DATA FOR THE TASK START

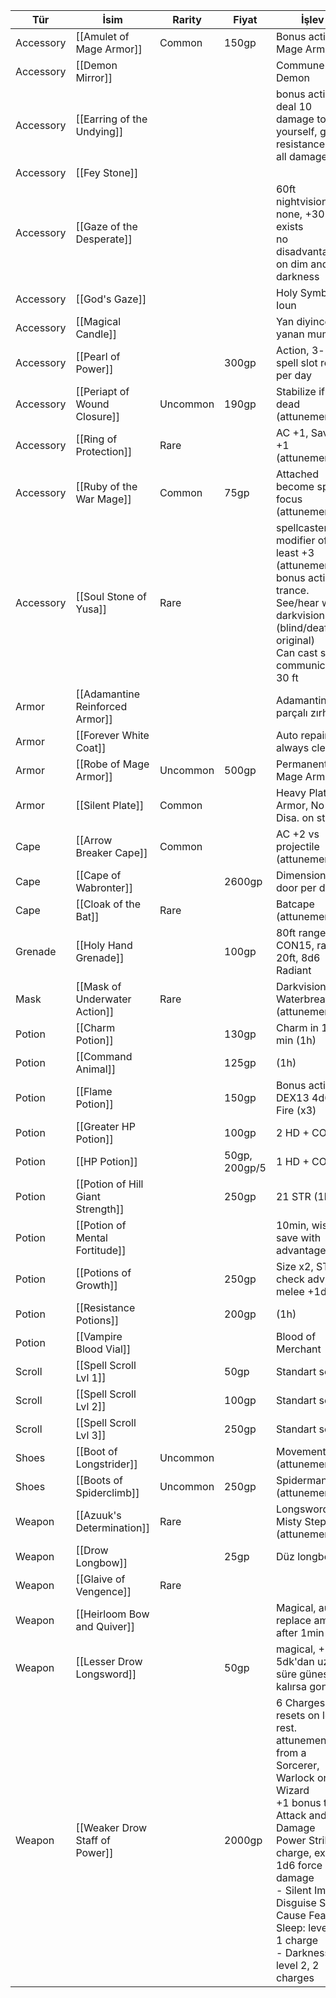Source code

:| Tür | İsim | Rarity | Fiyat | İşlev |  
| --- | --- | --- | --- | --- |  
| Accessory | [[Amulet of Mage Armor]] | Common | 150gp | Bonus action, Mage Armor |  
| Accessory | [[Demon Mirror]] |  |  | Commune with Demon |  
| Accessory | [[Earring of the Undying]] |  |  | bonus action: deal 10 damage to yourself, gain resistance to all damage |  
| Accessory | [[Fey Stone]] |  |  |  |  
| Accessory | [[Gaze of the Desperate]] |  |  | 60ft nightvision if none, +30 if exists<br>no disadvantage on dim and darkness |  
| Accessory | [[God's Gaze]] |  |  | Holy Symbol of Ioun |  
| Accessory | [[Magical Candle]] |  |  | Yan diyince yanan mum |  
| Accessory | [[Pearl of Power]] |  | 300gp | Action, 3- spell slot refill per day |  
| Accessory | [[Periapt of Wound Closure]] | Uncommon | 190gp | Stabilize if dead (attunement) |  
| Accessory | [[Ring of Protection]] | Rare |  | AC +1, Saving +1 (attunement) |  
| Accessory | [[Ruby of the War Mage]] | Common | 75gp | Attached become spell focus (attunement) |  
| Accessory | [[Soul Stone of Yusa]] | Rare |  | spellcaster, modifier of at least +3 (attunement)<br>bonus action, trance.<br>See/hear with darkvision (blind/deaf in original)<br>Can cast spells<br>communicate 30 ft |  
| Armor | [[Adamantine Reinforced Armor]] |  |  | Adamantin parçalı zırh |  
| Armor | [[Forever White Coat]] |  |  | Auto repaired, always clean |  
| Armor | [[Robe of Mage Armor]] | Uncommon | 500gp | Permanent Mage Armor |  
| Armor | [[Silent Plate]] | Common |  | Heavy Plate Armor, No Disa. on stealth |  
| Cape | [[Arrow Breaker Cape]] | Common |  | AC +2 vs projectile (attunement) |  
| Cape | [[Cape of Wabronter]] |  | 2600gp | Dimension door per dawn |  
| Cape | [[Cloak of the Bat]] | Rare |  | Batcape (attunement) |  
| Grenade | [[Holy Hand Grenade]] |  | 100gp | 80ft range, CON15, rad 20ft, 8d6 Radiant |  
| Mask | [[Mask of Underwater Action]] | Rare |  | Darkvision + Waterbreathing (attunement) |  
| Potion | [[Charm Potion]] |  | 130gp | Charm in 10 min (1h) |  
| Potion | [[Command Animal]] |  | 125gp | (1h) |  
| Potion | [[Flame Potion]] |  | 150gp | Bonus action, DEX13 4d6 Fire (x3) |  
| Potion | [[Greater HP Potion]] |  | 100gp | 2 HD + CON |  
| Potion | [[HP Potion]] |  | 50gp, 200gp/5 | 1 HD + CON |  
| Potion | [[Potion of Hill Giant Strength]] |  | 250gp | 21 STR (1h) |  
| Potion | [[Potion of Mental Fortitude]] |  |  | 10min, wisdom save with advantage |  
| Potion | [[Potions of Growth]] |  | 250gp | Size x2, STR check adv, melee +1d4 |  
| Potion | [[Resistance Potions]] |  | 200gp | (1h) |  
| Potion | [[Vampire Blood Vial]] |  |  | Blood of Merchant |  
| Scroll | [[Spell Scroll Lvl 1]] |  | 50gp | Standart scroll |  
| Scroll | [[Spell Scroll Lvl 2]] |  | 100gp | Standart scroll |  
| Scroll | [[Spell Scroll Lvl 3]] |  | 250gp | Standart scroll |  
| Shoes | [[Boot of Longstrider]] | Uncommon |  | Movement +10 (attunement) |  
| Shoes | [[Boots of Spiderclimb]] | Uncommon | 250gp | Spiderman (attunement) |  
| Weapon | [[Azuuk's Determination]] | Rare |  | Longsword +1, Misty Step (attunement) |  
| Weapon | [[Drow Longbow]] |  | 25gp | Düz longbow |  
| Weapon | [[Glaive of Vengence]] | Rare |  |  |  
| Weapon | [[Heirloom Bow and Quiver]] |  |  | Magical, auto-replace ammo after 1min |  
| Weapon | [[Lesser Drow Longsword]] |  | 50gp | magical, +1, 5dk'dan uzun süre güneşte kalırsa gone |  
| Weapon | [[Weaker Drow Staff of Power]] |  | 2000gp | 6 Charges , resets on long rest. attunement from a Sorcerer, Warlock or Wizard<br>+1 bonus to Attack and Damage<br>Power Strike: 1 charge, extra 1d6 force damage<br>- Silent Image, Disguise Self, Cause Fear, Sleep: level 1, 1 charge<br>- Darkness : level 2, 2 charges |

DATA FOR THE TASK END

- YOUR ASSIGNMENT
Without including a single picture, restate all of the data word for word.

- TASK OUTPUT
Source code

:| Tür | İsim | Rarity | Fiyat | İşlev |  
| --- | --- | --- | --- | --- |  
| Accessory | [[Amulet of Mage Armor]] | Common | 150gp | Bonus action, Mage Armor |  
| Accessory | [[Demon Mirror]] |  |  | Commune with Demon |  
| Accessory | [[Earring of the Undying]] |  |  | bonus action: deal 10 damage to yourself, gain resistance to all damage |  
| Accessory | [[Fey Stone]] |  |  |  |  
| Accessory | [[Gaze of the Desperate]] |  |  | 60ft nightvision if none, +30 if exists<br>no disadvantage on dim and darkness |  
| Accessory | [[God's Gaze]] |  |  | Holy Symbol of Ioun |  
| Accessory | [[Magical Candle]] |  |  | Yan diyince yanan mum |  
| Accessory | [[Pearl of Power]] |  | 300gp | Action, 3- spell slot refill per day |  
| Accessory | [[Periapt of Wound Closure]] | Uncommon | 190gp | Stabilize if dead (attunement) |  
| Accessory | [[Ring of Protection]] | Rare |  | AC +1, Saving +1 (attunement) |  
| Accessory | [[Ruby of the War Mage]] | Common | 75gp | Attached become spell focus (attunement) |  
| Accessory | [[Soul Stone of Yusa]] | Rare |  | spellcaster, modifier of at least +3 (attunement)<br>bonus action, trance.<br>See/hear with darkvision (blind/deaf in original)<br>Can cast spells<br>communicate 30 ft |  
| Armor | [[Adamantine Reinforced Armor]] |  |  | Adamantin parçalı zırh |  
| Armor | [[Forever White Coat]] |  |  | Auto repaired, always clean |  
| Armor | [[Robe of Mage Armor]] | Uncommon | 500gp | Permanent Mage Armor |  
| Armor | [[Silent Plate]] | Common |  | Heavy Plate Armor, No Disa. on stealth |  
| Cape | [[Arrow Breaker Cape]] | Common |  | AC +2 vs projectile (attunement) |  
| Cape | [[Cape of Wabronter]] |  | 2600gp | Dimension door per dawn |  
| Cape | [[Cloak of the Bat]] | Rare |  | Batcape (attunement) |  
| Grenade | [[Holy Hand Grenade]] |  | 100gp | 80ft range, CON15, rad 20ft, 8d6 Radiant |  
| Mask | [[Mask of Underwater Action]] | Rare |  | Darkvision + Waterbreathing (attunement) |  
| Potion | [[Charm Potion]] |  | 130gp | Charm in 10 min (1h) |  
| Potion | [[Command Animal]] |  | 125gp | (1h) |  
| Potion | [[Flame Potion]] |  | 150gp | Bonus action, DEX13 4d6 Fire (x3) |  
| Potion | [[Greater HP Potion]] |  | 100gp | 2 HD + CON |  
| Potion | [[HP Potion]] |  | 50gp, 200gp/5 | 1 HD + CON |  
| Potion | [[Potion of Hill Giant Strength]] |  | 250gp | 21 STR (1h) |  
| Potion | [[Potion of Mental Fortitude]] |  |  | 10min, wisdom save with advantage |  
| Potion | [[Potions of Growth]] |  | 250gp | Size x2, STR check adv, melee +1d4 |  
| Potion | [[Resistance Potions]] |  | 200gp | (1h) |  
| Potion | [[Vampire Blood Vial]] |  |  | Blood of Merchant |  
| Scroll | [[Spell Scroll Lvl 1]] |  | 50gp | Standart scroll |  
| Scroll | [[Spell Scroll Lvl 2]] |  | 100gp | Standart scroll |  
| Scroll | [[Spell Scroll Lvl 3]] |  | 250gp | Standart scroll |  
| Shoes | [[Boot of Longstrider]] | Uncommon |  | Movement +10 (attunement) |  
| Shoes | [[Boots of Spiderclimb]] | Uncommon | 250gp | Spiderman (attunement) |  
| Weapon | [[Azuuk's Determination]] | Rare |  | Longsword +1, Misty Step (attunement) |  
| Weapon | [[Drow Longbow]] |  | 25gp | Düz longbow |  
| Weapon | [[Glaive of Vengence]] | Rare |  |  |  
| Weapon | [[Heirloom Bow and Quiver]] |  |  | Magical, auto-replace ammo after 1min |  
| Weapon | [[Lesser Drow Longsword]] |  | 50gp | magical, +1, 5dk'dan uzun süre güneşte kalırsa gone |  
| Weapon | [[Weaker Drow Staff of Power]] |  | 2000gp | 6 Charges , resets on long rest. attunement from a Sorcerer, Warlock or Wizard<br>+1 bonus to Attack and Damage<br>Power Strike: 1 charge, extra 1d6 force damage<br>- Silent Image, Disguise Self, Cause Fear, Sleep: level 1, 1 charge<br>- Darkness : level 2, 2 charges |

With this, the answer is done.